PhD, University of Glasgow
Faculty of Land and Food Systems

From his childhood on a farm in southern Ontario, David Fraser has maintained a fascination with animals throughout his 44-year research career. With a degree in psychology (Toronto) and a PhD in zoology (Glasgow), Prof. Fraser did research on the welfare of farm animals (Edinburgh School of Agriculture, 1971-1975) and on the behaviour and management of moose (Ontario Ministry of Natural Resources, 1975-1981) before developing a research team on farm animal welfare and behaviour at the Central Experimental Farm in Ottawa (1981-1997). He joined UBC in 1997 as NSERC Industrial Research Chair in Animal Welfare.

Primary Recipient Awards

Wall Solutions, David Fraser, 2014

David Fraser
Wall Solutions

Development of Humane Wildlife Control Accreditation Program

Principal Investigator: Dr. David Fraser, Faculty of Land and Food Systems, UBC

Partner(s): Dr. Sara Dubois, Chief Scientific Officer, BC SPCA

British Columbia is known internationally for its diverse wildlife and landscapes, but human-wildlife conflict often arises over concerns for disease transmission, public and pet safety, and nuisance activities. World-wide, vertebrate pest control – the active removal of undesirable wild animals – is one of the major causes of intentional killing by humans.

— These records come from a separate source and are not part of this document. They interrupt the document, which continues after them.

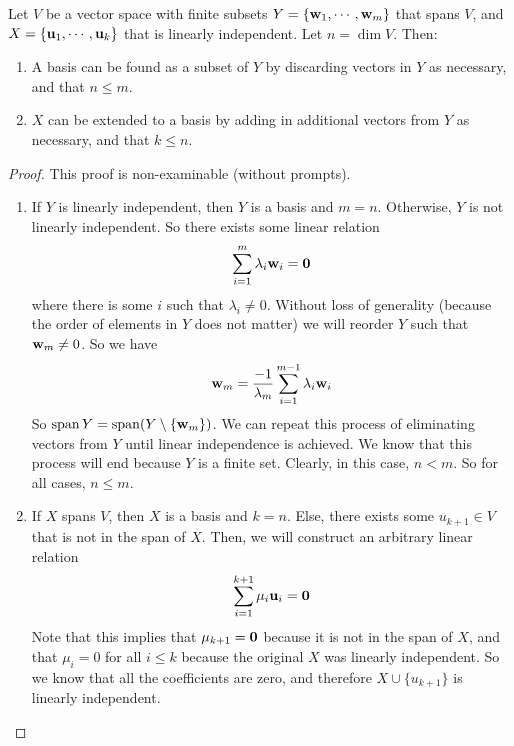 \begin{proposition}
	Let \(V\) be a vector space with finite subsets \(Y = \{ \vb w_1, \cdots, \vb w_m \}\) that spans \(V\), and \(X = \{ \vb u_1, \cdots, \vb u_k \}\) that is linearly independent.
	Let \(n = \dim V\).
	Then:
	\begin{enumerate}
		\item A basis can be found as a subset of \(Y\) by discarding vectors in \(Y\) as necessary, and that \(n \leq m\).
		\item \(X\) can be extended to a basis by adding in additional vectors from \(Y\) as necessary, and that \(k \leq n\).
	\end{enumerate}
\end{proposition}
\begin{proof}
	This proof is non-examinable (without prompts).
	\begin{enumerate}
		\item If \(Y\) is linearly independent, then \(Y\) is a basis and \(m = n\).
		      Otherwise, \(Y\) is not linearly independent.
		      So there exists some linear relation
		      \[
			      \sum_{i=1}^{m} \lambda_i \vb w_i = \vb 0
		      \]
		      where there is some \(i\) such that \(\lambda_i \neq 0\).
		      Without loss of generality (because the order of elements in \(Y\) does not matter) we will reorder \(Y\) such that \(\vb w_m \neq 0\).
		      So we have
		      \[
			      \vb w_m = \frac{-1}{\lambda_m} \sum_{i=1}^{m-1} \lambda_i \vb w_i
		      \]
		      So \(\operatorname{span} Y = \operatorname{span} (Y \setminus \{ \vb w_m \})\).
		      We can repeat this process of eliminating vectors from \(Y\) until linear independence is achieved.
		      We know that this process will end because \(Y\) is a finite set.
		      Clearly, in this case, \(n < m\).
		      So for all cases, \(n \leq m\).

		\item If \(X\) spans \(V\), then \(X\) is a basis and \(k=n\).
		      Else, there exists some \(u_{k+1} \in V\) that is not in the span of \(X\).
		      Then, we will construct an arbitrary linear relation
		      \[
			      \sum_{i=1}^{k+1} \mu_i \vb u_i = \vb 0
		      \]
		      Note that this implies that \(\mu_{k+1} = \vb 0\) because it is not in the span of \(X\), and that \(\mu_i = 0\) for all \(i \leq k\) because the original \(X\) was linearly independent.
		      So we know that all the coefficients are zero, and therefore \(X \cup \{ u_{k+1} \}\) is linearly independent.


\end{enumerate}
\end{proof}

The potential for animal suffering is high, but there are no established scientific criteria or consensus on what methods should be regarded as humane for use in Canada. Further, minimum legal standards vary by jurisdiction and there is typically little enforcement to ensure that humane methods are used. One consequence is frequent conflict between the animal protection movement and others including conservationists. An international collaboration will be formed to establish criteria, scientific evidence, and expert opinion leading to science-based guidelines on humane pest control, initially for an accreditation program in BC, but with a view to providing global leadership.  Results of the Expert Forum on Wildlife Control were published in 2017 in the journal Conservation Biology

This research partnership led to the creation of AnimalKind, the BC SPCA’s animal welfare accreditation and referral program for companies that provide higher welfare animal-related services.


Exploratory Workshops, David Fraser, 2006

David Fraser

This workshop took place Nov 16-18, 2007.

There are three major fields attempting to address questions about appropriate interactions between humans and animals. Wildlife Management has traditionally regarded wildlife as a resource to be used by humans, and management has centred on ensuring that such use is sustainable. Conservation Biology is traditionally based on the core value that biodiversity is desirable, and focuses on efforts to avoid destruction of species. Animal Welfare's core value is that the quality of life of animals should be not be degraded by human activities, and generally focuses on domesticated or captive animals. In many cases where humans and wild animals interact, using only one set of ethical concerns, and one corresponding set of scientific tools, will fail to provide a fully satisfactory solution; appropriate management will often require combining different goals and approaches from different disciplines.

This workshop will explore areas where animal welfare, conservation, and sustainable use concerns intersect. The long-term goal is to develop a program of research, leading ultimately to policy and action, which will integrate the different social concerns and the different scientific approaches.